§ Task brief: Scan the records for lines with the word "Total", and copy every such line.

§ Source texts of formatted documents:
****
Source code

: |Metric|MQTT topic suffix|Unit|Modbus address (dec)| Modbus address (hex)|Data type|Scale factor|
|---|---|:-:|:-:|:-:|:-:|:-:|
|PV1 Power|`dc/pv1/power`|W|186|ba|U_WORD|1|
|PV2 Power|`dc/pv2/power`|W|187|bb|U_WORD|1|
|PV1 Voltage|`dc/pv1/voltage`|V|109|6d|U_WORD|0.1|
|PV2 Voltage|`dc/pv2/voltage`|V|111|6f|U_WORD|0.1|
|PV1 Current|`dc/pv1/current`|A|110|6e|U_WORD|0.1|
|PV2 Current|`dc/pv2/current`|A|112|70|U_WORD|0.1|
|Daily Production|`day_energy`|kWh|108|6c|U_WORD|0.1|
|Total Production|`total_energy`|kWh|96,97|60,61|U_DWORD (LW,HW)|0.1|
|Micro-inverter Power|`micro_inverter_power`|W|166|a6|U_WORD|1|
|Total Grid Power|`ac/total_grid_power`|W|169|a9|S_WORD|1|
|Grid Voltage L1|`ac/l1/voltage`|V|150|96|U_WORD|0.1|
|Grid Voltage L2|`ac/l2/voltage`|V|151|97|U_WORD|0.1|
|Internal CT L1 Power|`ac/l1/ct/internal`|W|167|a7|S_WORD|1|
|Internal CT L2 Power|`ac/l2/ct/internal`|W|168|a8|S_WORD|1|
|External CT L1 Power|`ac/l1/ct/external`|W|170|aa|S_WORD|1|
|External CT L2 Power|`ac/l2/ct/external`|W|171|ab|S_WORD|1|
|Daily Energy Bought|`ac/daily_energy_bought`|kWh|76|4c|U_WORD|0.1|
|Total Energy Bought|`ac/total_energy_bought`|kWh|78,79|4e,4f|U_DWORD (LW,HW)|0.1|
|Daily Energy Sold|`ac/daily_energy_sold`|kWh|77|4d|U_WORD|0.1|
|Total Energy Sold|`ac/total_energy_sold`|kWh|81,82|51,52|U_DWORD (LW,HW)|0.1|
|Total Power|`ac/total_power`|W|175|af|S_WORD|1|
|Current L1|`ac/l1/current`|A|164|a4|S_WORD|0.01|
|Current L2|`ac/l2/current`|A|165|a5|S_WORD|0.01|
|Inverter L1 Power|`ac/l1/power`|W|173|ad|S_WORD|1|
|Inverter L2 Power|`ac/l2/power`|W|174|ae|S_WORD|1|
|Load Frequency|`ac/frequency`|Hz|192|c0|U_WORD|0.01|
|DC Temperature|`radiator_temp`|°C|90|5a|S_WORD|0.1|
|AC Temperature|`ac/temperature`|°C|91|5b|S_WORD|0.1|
****
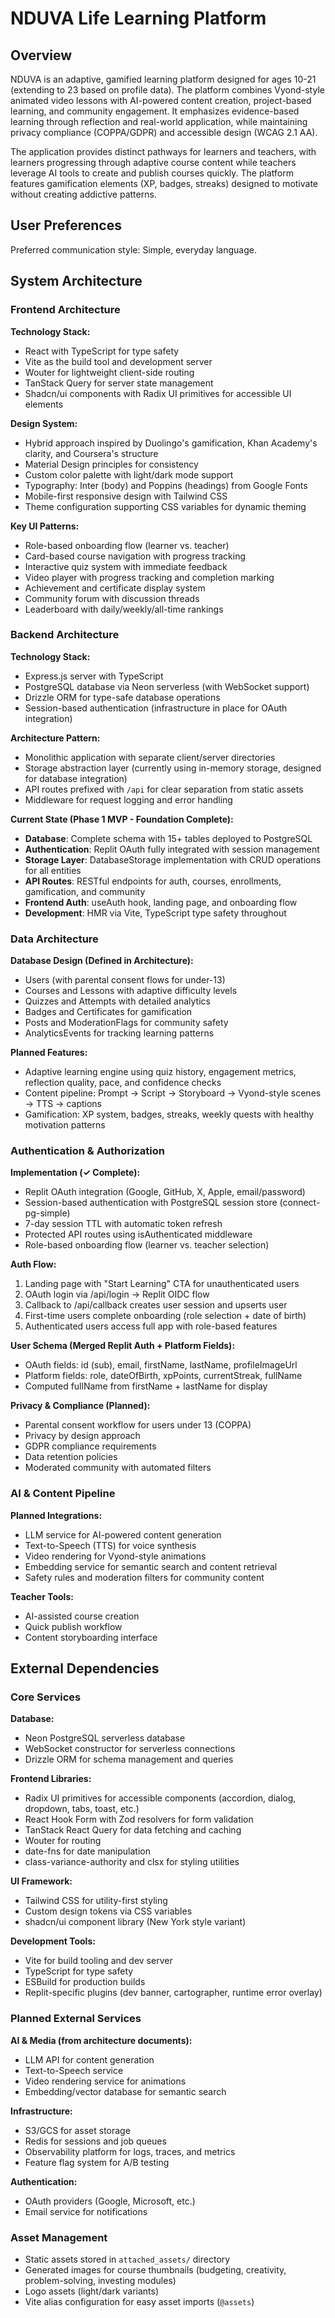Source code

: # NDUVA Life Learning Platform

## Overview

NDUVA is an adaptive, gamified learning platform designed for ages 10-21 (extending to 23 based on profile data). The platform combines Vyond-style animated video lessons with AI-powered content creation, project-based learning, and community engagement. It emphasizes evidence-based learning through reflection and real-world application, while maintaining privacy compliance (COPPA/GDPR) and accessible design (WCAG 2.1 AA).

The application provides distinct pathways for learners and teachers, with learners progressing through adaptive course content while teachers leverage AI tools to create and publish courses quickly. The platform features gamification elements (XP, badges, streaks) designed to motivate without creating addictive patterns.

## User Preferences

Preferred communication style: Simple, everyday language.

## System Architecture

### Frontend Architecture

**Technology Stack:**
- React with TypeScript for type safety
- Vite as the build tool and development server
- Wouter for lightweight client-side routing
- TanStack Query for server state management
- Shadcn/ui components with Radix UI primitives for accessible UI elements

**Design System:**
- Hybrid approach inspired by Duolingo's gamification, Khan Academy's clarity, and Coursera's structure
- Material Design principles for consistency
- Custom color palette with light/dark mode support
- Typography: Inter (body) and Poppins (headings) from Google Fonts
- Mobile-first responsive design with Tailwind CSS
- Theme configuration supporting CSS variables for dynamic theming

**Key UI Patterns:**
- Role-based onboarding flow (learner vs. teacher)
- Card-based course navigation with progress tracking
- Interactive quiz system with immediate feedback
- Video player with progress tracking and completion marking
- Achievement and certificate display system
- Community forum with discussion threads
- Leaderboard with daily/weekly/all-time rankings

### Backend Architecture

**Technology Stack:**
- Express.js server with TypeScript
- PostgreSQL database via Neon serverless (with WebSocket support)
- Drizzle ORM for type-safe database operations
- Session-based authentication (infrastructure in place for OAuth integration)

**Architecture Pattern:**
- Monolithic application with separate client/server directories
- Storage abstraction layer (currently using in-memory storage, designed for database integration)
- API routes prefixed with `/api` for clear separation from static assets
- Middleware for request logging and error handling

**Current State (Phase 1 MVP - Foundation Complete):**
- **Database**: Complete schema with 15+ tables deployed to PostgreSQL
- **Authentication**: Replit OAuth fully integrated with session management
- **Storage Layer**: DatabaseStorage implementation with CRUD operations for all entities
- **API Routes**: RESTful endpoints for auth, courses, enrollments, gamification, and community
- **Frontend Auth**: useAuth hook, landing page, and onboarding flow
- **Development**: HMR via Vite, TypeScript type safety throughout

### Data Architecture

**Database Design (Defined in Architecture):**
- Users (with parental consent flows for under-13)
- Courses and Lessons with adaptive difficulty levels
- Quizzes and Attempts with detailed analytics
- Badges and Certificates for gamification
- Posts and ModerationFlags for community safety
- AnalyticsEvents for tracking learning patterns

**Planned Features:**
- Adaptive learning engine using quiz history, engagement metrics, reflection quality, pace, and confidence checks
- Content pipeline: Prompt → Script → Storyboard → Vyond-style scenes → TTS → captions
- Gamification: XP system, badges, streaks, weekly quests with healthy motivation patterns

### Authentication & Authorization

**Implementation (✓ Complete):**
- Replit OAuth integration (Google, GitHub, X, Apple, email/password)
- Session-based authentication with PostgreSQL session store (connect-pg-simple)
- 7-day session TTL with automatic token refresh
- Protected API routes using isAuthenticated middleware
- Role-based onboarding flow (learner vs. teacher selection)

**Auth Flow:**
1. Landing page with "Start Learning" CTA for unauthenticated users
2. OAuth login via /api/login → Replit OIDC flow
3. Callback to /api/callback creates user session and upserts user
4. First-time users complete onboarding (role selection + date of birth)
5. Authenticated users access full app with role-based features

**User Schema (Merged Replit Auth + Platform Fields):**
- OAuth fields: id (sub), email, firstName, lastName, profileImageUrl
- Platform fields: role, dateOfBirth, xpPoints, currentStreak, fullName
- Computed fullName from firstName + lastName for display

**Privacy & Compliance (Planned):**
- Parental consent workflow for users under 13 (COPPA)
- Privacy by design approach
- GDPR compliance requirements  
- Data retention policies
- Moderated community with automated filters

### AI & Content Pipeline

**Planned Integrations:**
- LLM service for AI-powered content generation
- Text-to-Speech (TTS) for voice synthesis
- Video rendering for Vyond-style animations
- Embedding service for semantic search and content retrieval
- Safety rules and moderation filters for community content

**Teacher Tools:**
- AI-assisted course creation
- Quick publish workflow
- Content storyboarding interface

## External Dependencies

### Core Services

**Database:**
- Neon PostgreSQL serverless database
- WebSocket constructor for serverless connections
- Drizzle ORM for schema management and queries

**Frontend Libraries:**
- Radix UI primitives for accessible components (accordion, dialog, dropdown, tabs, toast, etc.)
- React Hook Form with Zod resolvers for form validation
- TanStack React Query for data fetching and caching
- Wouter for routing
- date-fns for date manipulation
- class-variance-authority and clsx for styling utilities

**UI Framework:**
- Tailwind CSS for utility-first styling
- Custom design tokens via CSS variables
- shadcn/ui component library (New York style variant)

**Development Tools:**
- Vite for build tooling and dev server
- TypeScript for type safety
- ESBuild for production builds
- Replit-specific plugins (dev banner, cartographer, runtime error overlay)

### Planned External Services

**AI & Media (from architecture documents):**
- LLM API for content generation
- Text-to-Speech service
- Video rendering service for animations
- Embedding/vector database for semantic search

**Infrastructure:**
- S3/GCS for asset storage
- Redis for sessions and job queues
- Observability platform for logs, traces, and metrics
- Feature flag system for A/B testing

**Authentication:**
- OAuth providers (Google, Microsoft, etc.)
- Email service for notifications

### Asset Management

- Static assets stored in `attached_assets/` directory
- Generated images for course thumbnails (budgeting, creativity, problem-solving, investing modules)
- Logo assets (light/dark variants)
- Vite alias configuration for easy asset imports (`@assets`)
****
§ Exercise solution:
|Total Production|`total_energy`|kWh|96,97|60,61|U_DWORD (LW,HW)|0.1|
|Total Grid Power|`ac/total_grid_power`|W|169|a9|S_WORD|1|
|Total Energy Bought|`ac/total_energy_bought`|kWh|78,79|4e,4f|U_DWORD (LW,HW)|0.1|
|Total Energy Sold|`ac/total_energy_sold`|kWh|81,82|51,52|U_DWORD (LW,HW)|0.1|
|Total Power|`ac/total_power`|W|175|af|S_WORD|1|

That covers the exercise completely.